**Assigned task**
The records below must be reproduced exactly, excluding any pictures.

<<<<

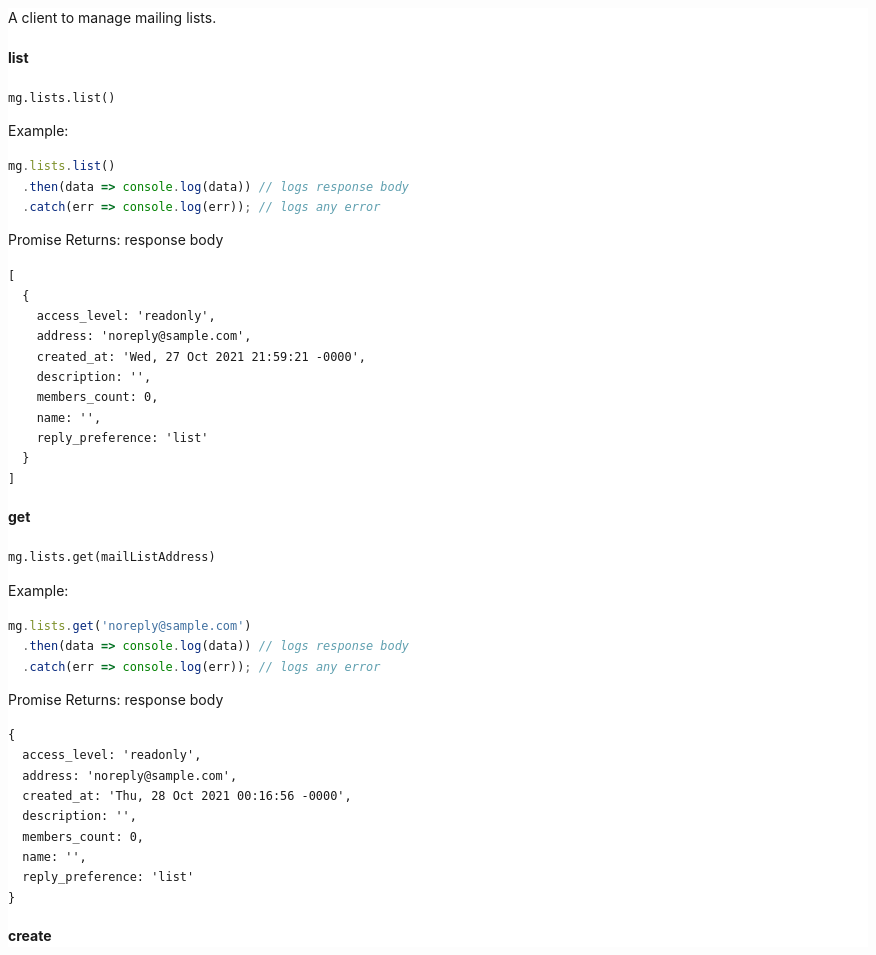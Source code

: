 A client to manage mailing lists.

#### list

`mg.lists.list()`

Example:

```js
mg.lists.list()
  .then(data => console.log(data)) // logs response body
  .catch(err => console.log(err)); // logs any error
```

Promise Returns: response body

```
[
  {
    access_level: 'readonly',
    address: 'noreply@sample.com',
    created_at: 'Wed, 27 Oct 2021 21:59:21 -0000',
    description: '',
    members_count: 0,
    name: '',
    reply_preference: 'list'
  }
]
```

#### get

`mg.lists.get(mailListAddress)`

Example:

```js
mg.lists.get('noreply@sample.com')
  .then(data => console.log(data)) // logs response body
  .catch(err => console.log(err)); // logs any error
```

Promise Returns: response body

```
{
  access_level: 'readonly',
  address: 'noreply@sample.com',
  created_at: 'Thu, 28 Oct 2021 00:16:56 -0000',
  description: '',
  members_count: 0,
  name: '',
  reply_preference: 'list'
}
```

#### create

>>>>

**Solution to this task**
Source code

: A client to manage mailing lists.

#### list

`mg.lists.list()`

Example:

```js
mg.lists.list()
  .then(data => console.log(data)) // logs response body
  .catch(err => console.log(err)); // logs any error
```

Promise Returns: response body

```
[
  {
    access_level: 'readonly',
    address: 'noreply@sample.com',
    created_at: 'Wed, 27 Oct 2021 21:59:21 -0000',
    description: '',
    members_count: 0,
    name: '',
    reply_preference: 'list'
  }
]
```

#### get

`mg.lists.get(mailListAddress)`

Example:

```js
mg.lists.get('noreply@sample.com')
  .then(data => console.log(data)) // logs response body
  .catch(err => console.log(err)); // logs any error
```

Promise Returns: response body

```
{
  access_level: 'readonly',
  address: 'noreply@sample.com',
  created_at: 'Thu, 28 Oct 2021 00:16:56 -0000',
  description: '',
  members_count: 0,
  name: '',
  reply_preference: 'list'
}
```

#### create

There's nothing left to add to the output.